Bountiful City v. Granato

292 P. 205 | Utah | 1930

This is a criminal action, No. 4943, brought by Bountiful City against the defendants for an alleged violation of an ordinance of the city referred to in the civil action between the same parties just considered and decided, Bountiful City v. FrankDe Luca and Sam Granato et al., 292 P. 194. It originated in the justice's court and resulted in a conviction. On appeal to the district court where the case was tried to the court without a jury, the trial again resulted in a judgment of conviction from which the defendants have prosecuted this appeal. In the district court a stipulation was entered into as to certain agreed facts. Additional facts, not inconsistent with the stipulation, were offered to be proved by the defendants, but on objections on behalf of the city that the proffered evidence was immaterial, the evidence was excluded.

The only act in violation of the ordinance charged in the complaint was that the defendants "did wilfully and unlawfully permit goats to water directly from the stream known as Stone Creek in Davis County, Utah, at a point of said stream less than ten miles above the point from which the water thereof is taken by said city into its water works *135 system," the waters of which were used for culinary and domestic purposes for the inhabitants of the city. The complaint was demurred to on grounds that it did not state sufficient facts to constitute a public offense, and that the ordinance violated federal and state constitutional provisions referred to in the civil action.
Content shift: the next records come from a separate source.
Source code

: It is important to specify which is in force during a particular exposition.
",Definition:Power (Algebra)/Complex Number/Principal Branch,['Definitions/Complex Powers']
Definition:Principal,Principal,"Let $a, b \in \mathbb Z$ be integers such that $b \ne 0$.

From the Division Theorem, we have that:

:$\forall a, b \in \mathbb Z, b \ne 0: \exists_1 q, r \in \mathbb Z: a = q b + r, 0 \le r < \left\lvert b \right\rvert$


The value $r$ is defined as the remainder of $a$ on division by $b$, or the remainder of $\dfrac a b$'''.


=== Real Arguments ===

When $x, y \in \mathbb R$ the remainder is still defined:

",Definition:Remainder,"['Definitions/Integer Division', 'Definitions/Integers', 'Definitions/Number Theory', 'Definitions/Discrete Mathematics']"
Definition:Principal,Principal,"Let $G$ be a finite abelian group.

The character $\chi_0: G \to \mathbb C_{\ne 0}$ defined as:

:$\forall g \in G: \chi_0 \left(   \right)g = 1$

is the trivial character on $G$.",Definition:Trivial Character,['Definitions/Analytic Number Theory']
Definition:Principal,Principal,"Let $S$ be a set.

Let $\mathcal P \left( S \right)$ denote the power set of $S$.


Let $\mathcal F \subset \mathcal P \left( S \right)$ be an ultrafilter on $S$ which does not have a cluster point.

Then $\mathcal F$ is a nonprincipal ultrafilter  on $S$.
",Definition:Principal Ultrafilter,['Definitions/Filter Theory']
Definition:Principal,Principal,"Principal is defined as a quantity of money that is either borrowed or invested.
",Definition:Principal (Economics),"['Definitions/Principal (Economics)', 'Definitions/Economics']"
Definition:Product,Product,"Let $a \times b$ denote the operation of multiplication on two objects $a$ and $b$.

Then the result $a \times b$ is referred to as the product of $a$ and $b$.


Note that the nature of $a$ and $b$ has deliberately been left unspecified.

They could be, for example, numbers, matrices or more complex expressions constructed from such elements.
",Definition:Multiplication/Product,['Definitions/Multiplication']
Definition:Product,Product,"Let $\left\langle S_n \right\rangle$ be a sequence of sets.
The stipulation entered into was with respect to the existence and terms of the ordinance, the location of Stone creek, that the city used waters therefrom for culinary and domestic purposes, the location of the city's intake and of the defendants' lands, that at the time charged in the complaint the defendants, while driving their goats from the place they were grazing on the north side of the creek in a southerly direction and across Stone creek, permitted the goats to drink directly from the creek within one hundred feet above the city's intake from which waters of the creek were taken by the city by means of a pipe line and carried to its waterworks system. No other evidence was given on behalf of the city. The evidence offered by the defendants and rejected related to the character of the defendants' lands, that it was suitable only for grazing purposes, that the grazing of lands by sheep or goats did not cause as much pollution of the waters as grazing by cattle, horses, or hogs, that the goats while grazing were always in charge of a herder and at night were confined in a corral a long distance from the creek, and the business in which the defendants were engaged and the improvements made on their lands.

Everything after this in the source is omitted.